Hi Ian,
I see that Massimo has answered you, but on re-reading your question I
wasn't clear quite what you were asking. I have an application that
needs to use UUIDs myself, so thought it worth jumping in.
On 14/05/14 16:44, Ian W. Scott wrote:
> I need to take an existing db and implement a UUID referencing system so
> that I can sync local db's with a central remote version. But I'm
> concerned that this will break reference fields that refer to the newly
> synced rows.
>
Is this an existing web2py-generated db, or a legacy db? Am assuming the
former, but tell me if I'm wrong...
Do you have existing ID fields which you wish to /convert/ to UUIDs, so
that you are using UUIDs *instead* of IDs?
Or are the IDs exposed in the application, such that you wish to
/supplement/ them with an UUID field to support replication?

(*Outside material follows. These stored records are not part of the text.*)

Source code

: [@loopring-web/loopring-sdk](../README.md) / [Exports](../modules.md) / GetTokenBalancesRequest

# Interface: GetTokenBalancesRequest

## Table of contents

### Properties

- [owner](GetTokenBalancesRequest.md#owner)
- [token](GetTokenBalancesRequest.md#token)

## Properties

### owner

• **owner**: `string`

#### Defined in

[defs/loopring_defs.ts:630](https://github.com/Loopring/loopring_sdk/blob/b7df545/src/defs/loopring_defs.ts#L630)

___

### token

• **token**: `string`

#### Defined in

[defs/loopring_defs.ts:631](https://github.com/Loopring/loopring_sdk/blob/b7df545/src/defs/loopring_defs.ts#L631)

> My understanding is that the UUID field is necessary because a csv
> import will assign different row ids to the new entries in the target db
> than the ones they had in the source db (especially if new records have
> been added to the target db in the meantime). The UUID is supposed to
> overcome this, by allowing the db to recognize that rows are equivalent
> even if they have different ids. But in that case, won't reference
> fields in other tables often be pointing to the wrong ID number in the
> target db? (i.e., they'll keep the row ID of the db version in which
> they were created, and if this ID changes in the target db they will
> then be referencing a different record.)
>
It's the mention of CSV imports that I'm stuck on - is the intention to
use this as your replication mechanism, or are you saying that you are
importing data into each instance of the db, and need to preserve
imported IDs?
I may be misreading you, but I would very strongly recommend the use of
the db's existing native replication mechanism if at all possible. You
don't specify your back-end database, but we've had good results from
Postgres replication, FWIW.
> Sorry if this explanation is overly complicated. I'm just trying to get
> things clear in my own mind.
>
It does sound complicated, but I'm not 100% certain that I'm clearly
distinguishing between the outcome you want and your thoughts as to how
to achieve it.
FWIW, I have a similar issue, and what I would like to do is use UUID
PKs throughout in web2py, and use the db's *native* replication
mechanism, which should work OOTB with UUID PKs.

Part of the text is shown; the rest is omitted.